Monday, January 19, 2015

UW Update 1/19/15

1.     UW Update 1/19/15
a.     Drove back from Rockaway Beach with family. Read physics, slept.
b.     Arrived at dorm. Did some cleaning, then read for cow class. Sent some emails.
c.      Ate dinner with Ayush; figured out what professors we would interview for research class. Used my dining-card surplus to order extra meat and cheese on pasta & chicken; it was very good.
d.     Returned to dorm and did tutorial hw.
e.     Planned to play badminton, but the IMA was closed, so I took a run instead. Went along the Burke-Gilman trail for a while.
f.      Returned to the dorm, grabbed a chocolate milk from the Husky Card-accepting vending machine, took a shower, settled down to read for education class.
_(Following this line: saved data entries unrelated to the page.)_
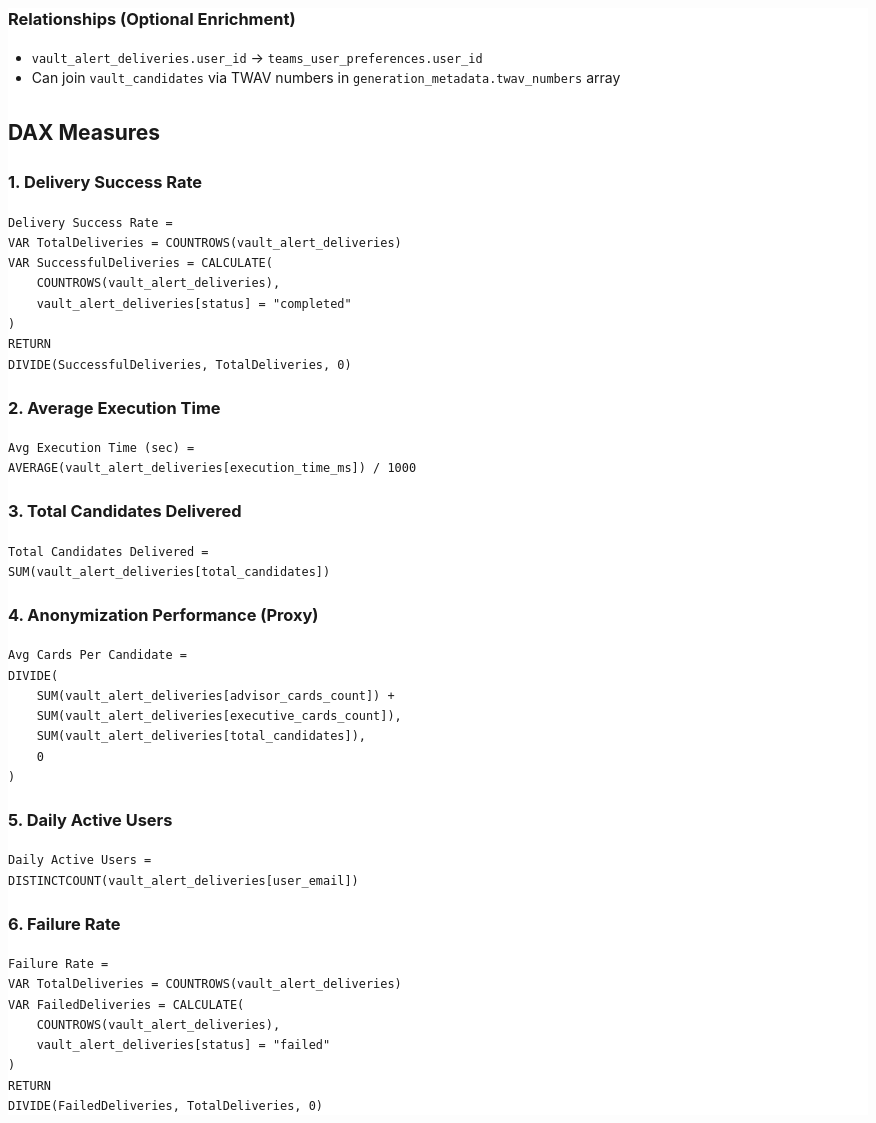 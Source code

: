 ### Relationships (Optional Enrichment)
- `vault_alert_deliveries.user_id` → `teams_user_preferences.user_id`
- Can join `vault_candidates` via TWAV numbers in `generation_metadata.twav_numbers` array

## DAX Measures

### 1. Delivery Success Rate
```dax
Delivery Success Rate =
VAR TotalDeliveries = COUNTROWS(vault_alert_deliveries)
VAR SuccessfulDeliveries = CALCULATE(
    COUNTROWS(vault_alert_deliveries),
    vault_alert_deliveries[status] = "completed"
)
RETURN
DIVIDE(SuccessfulDeliveries, TotalDeliveries, 0)
```

### 2. Average Execution Time
```dax
Avg Execution Time (sec) =
AVERAGE(vault_alert_deliveries[execution_time_ms]) / 1000
```

### 3. Total Candidates Delivered
```dax
Total Candidates Delivered =
SUM(vault_alert_deliveries[total_candidates])
```

### 4. Anonymization Performance (Proxy)
```dax
Avg Cards Per Candidate =
DIVIDE(
    SUM(vault_alert_deliveries[advisor_cards_count]) +
    SUM(vault_alert_deliveries[executive_cards_count]),
    SUM(vault_alert_deliveries[total_candidates]),
    0
)
```

### 5. Daily Active Users
```dax
Daily Active Users =
DISTINCTCOUNT(vault_alert_deliveries[user_email])
```

### 6. Failure Rate
```dax
Failure Rate =
VAR TotalDeliveries = COUNTROWS(vault_alert_deliveries)
VAR FailedDeliveries = CALCULATE(
    COUNTROWS(vault_alert_deliveries),
    vault_alert_deliveries[status] = "failed"
)
RETURN
DIVIDE(FailedDeliveries, TotalDeliveries, 0)
```
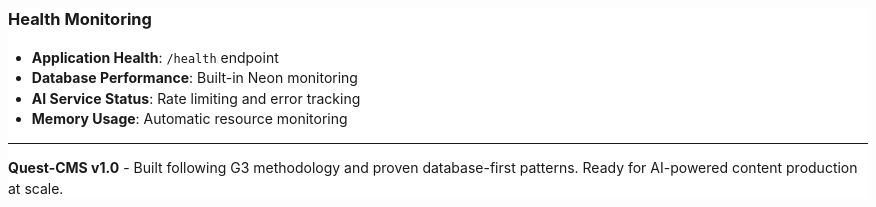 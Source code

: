 ### Health Monitoring
- **Application Health**: `/health` endpoint
- **Database Performance**: Built-in Neon monitoring
- **AI Service Status**: Rate limiting and error tracking
- **Memory Usage**: Automatic resource monitoring

---

**Quest-CMS v1.0** - Built following G3 methodology and proven database-first patterns. Ready for AI-powered content production at scale. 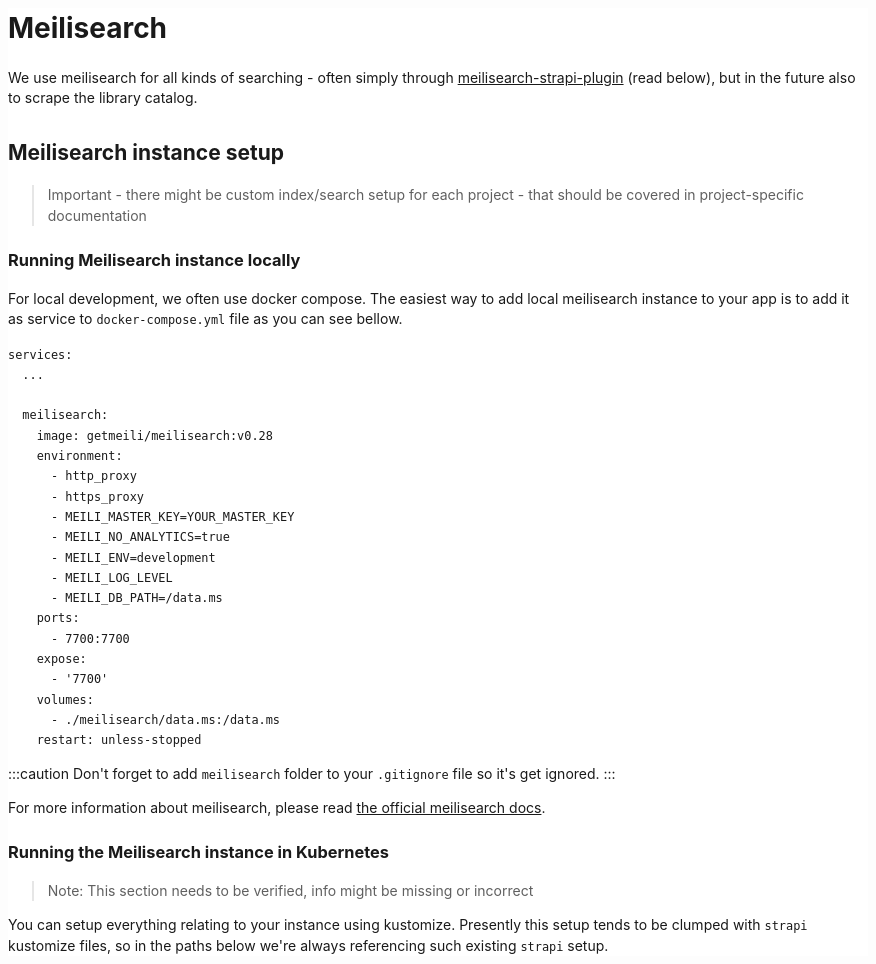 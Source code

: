 # Meilisearch

We use meilisearch for all kinds of searching - often simply through [meilisearch-strapi-plugin](https://github.com/meilisearch/strapi-plugin-meilisearch) (read below), but in the future also to scrape the library catalog.

## Meilisearch instance setup

> Important - there might be custom index/search setup for each project - that should be covered in project-specific documentation

### Running Meilisearch instance locally

For local development, we often use docker compose. The easiest way to add local meilisearch instance to your app is to add it as service to `docker-compose.yml` file as you can see bellow.

```
services:
  ...

  meilisearch:
    image: getmeili/meilisearch:v0.28
    environment:
      - http_proxy
      - https_proxy
      - MEILI_MASTER_KEY=YOUR_MASTER_KEY
      - MEILI_NO_ANALYTICS=true
      - MEILI_ENV=development
      - MEILI_LOG_LEVEL
      - MEILI_DB_PATH=/data.ms
    ports:
      - 7700:7700
    expose:
      - '7700'
    volumes:
      - ./meilisearch/data.ms:/data.ms
    restart: unless-stopped
```

:::caution
Don't forget to add `meilisearch` folder to your `.gitignore` file so it's get ignored.
:::

For more information about meilisearch, please read [the official meilisearch docs](https://docs.meilisearch.com/learn/getting_started/quick_start.html#setup-and-installation).

### Running the Meilisearch instance in Kubernetes

> Note: This section needs to be verified, info might be missing or incorrect

You can setup everything relating to your instance using kustomize. Presently this setup tends to be clumped with `strapi` kustomize files, so in the paths below we're always referencing such existing `strapi` setup.
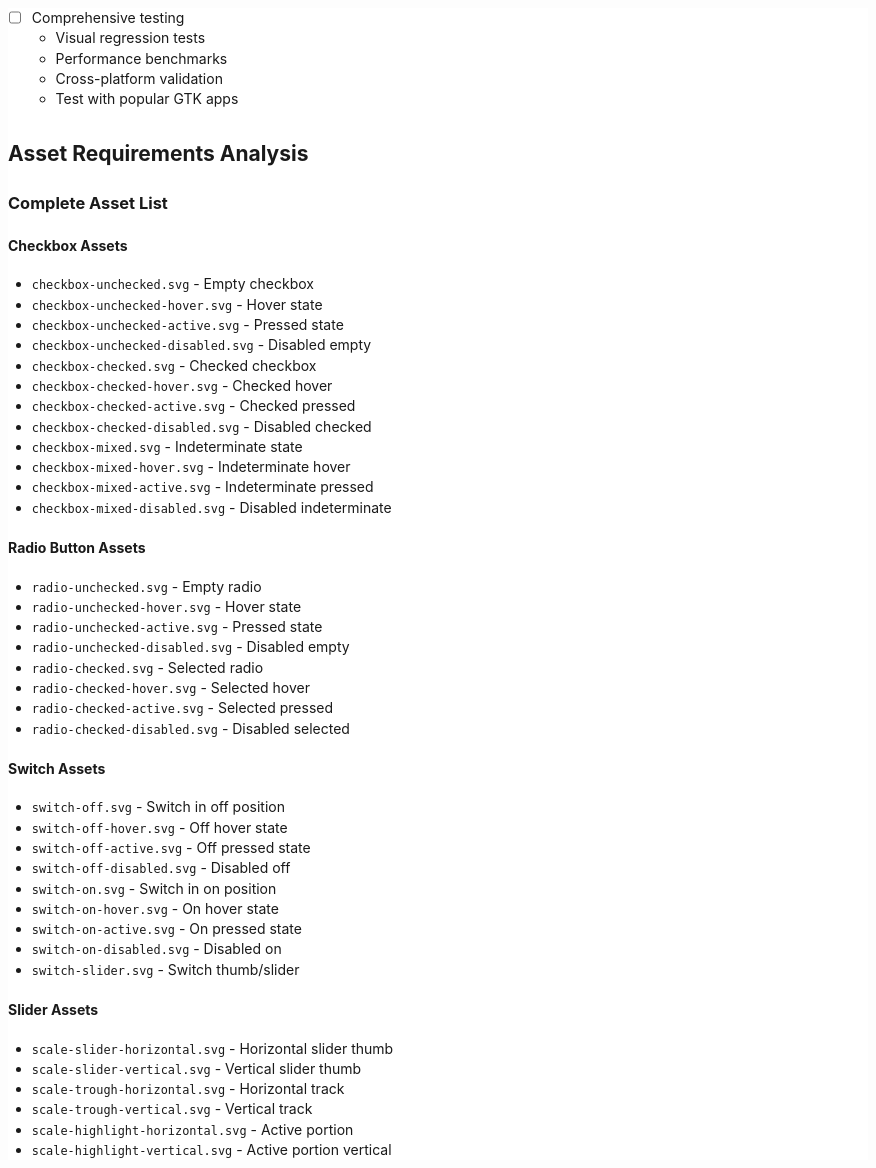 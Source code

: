 - [ ] Comprehensive testing
  - Visual regression tests
  - Performance benchmarks
  - Cross-platform validation
  - Test with popular GTK apps

## Asset Requirements Analysis

### Complete Asset List

#### Checkbox Assets
- `checkbox-unchecked.svg` - Empty checkbox
- `checkbox-unchecked-hover.svg` - Hover state
- `checkbox-unchecked-active.svg` - Pressed state
- `checkbox-unchecked-disabled.svg` - Disabled empty
- `checkbox-checked.svg` - Checked checkbox
- `checkbox-checked-hover.svg` - Checked hover
- `checkbox-checked-active.svg` - Checked pressed
- `checkbox-checked-disabled.svg` - Disabled checked
- `checkbox-mixed.svg` - Indeterminate state
- `checkbox-mixed-hover.svg` - Indeterminate hover
- `checkbox-mixed-active.svg` - Indeterminate pressed
- `checkbox-mixed-disabled.svg` - Disabled indeterminate

#### Radio Button Assets
- `radio-unchecked.svg` - Empty radio
- `radio-unchecked-hover.svg` - Hover state
- `radio-unchecked-active.svg` - Pressed state
- `radio-unchecked-disabled.svg` - Disabled empty
- `radio-checked.svg` - Selected radio
- `radio-checked-hover.svg` - Selected hover
- `radio-checked-active.svg` - Selected pressed
- `radio-checked-disabled.svg` - Disabled selected

#### Switch Assets
- `switch-off.svg` - Switch in off position
- `switch-off-hover.svg` - Off hover state
- `switch-off-active.svg` - Off pressed state
- `switch-off-disabled.svg` - Disabled off
- `switch-on.svg` - Switch in on position
- `switch-on-hover.svg` - On hover state
- `switch-on-active.svg` - On pressed state
- `switch-on-disabled.svg` - Disabled on
- `switch-slider.svg` - Switch thumb/slider

#### Slider Assets
- `scale-slider-horizontal.svg` - Horizontal slider thumb
- `scale-slider-vertical.svg` - Vertical slider thumb
- `scale-trough-horizontal.svg` - Horizontal track
- `scale-trough-vertical.svg` - Vertical track
- `scale-highlight-horizontal.svg` - Active portion
- `scale-highlight-vertical.svg` - Active portion vertical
Got derailed researching correlation between SAT and IQ—most recent research indicates this correlation is pretty strong, however IQ is only an OK predictor of standard measurements of life outcomes—weighting it with personality characteristics and HS grades provides a better correlation, according to both articles and the education book I’m reading. However, if the correlation between the SAT and IQ is strong, the question to answer is why low-income people that have received poor education flounder on the SAT. One guy argues that their IQs are genetically lower, but this doesn’t seem that compelling, given that the SAT is so strongly based on learned cultural things like proper use of standard American English. Is IQ a learned cultural thing? Or are correlations lousy on the low end of SAT scores? Articles raised more questions than answers. Found article arguing that IQ was a vector, consisting of verbal (like metaphor, maybe) and performance (working memory, flops, etc) components, and that imbalances in these components characterized autism (performance >> verbal) and ADHD (verbal >> performance). Not sure how this would fit with System 1/System 2. Found a weird, but extremely cited paper where the IQ equation seemed to negatively weight the verbal section of the SAT—need to figure out whether I’m interpreting the equation correctly.
g.     Brushed my teeth and hit the hay. (Better way to conclude this??)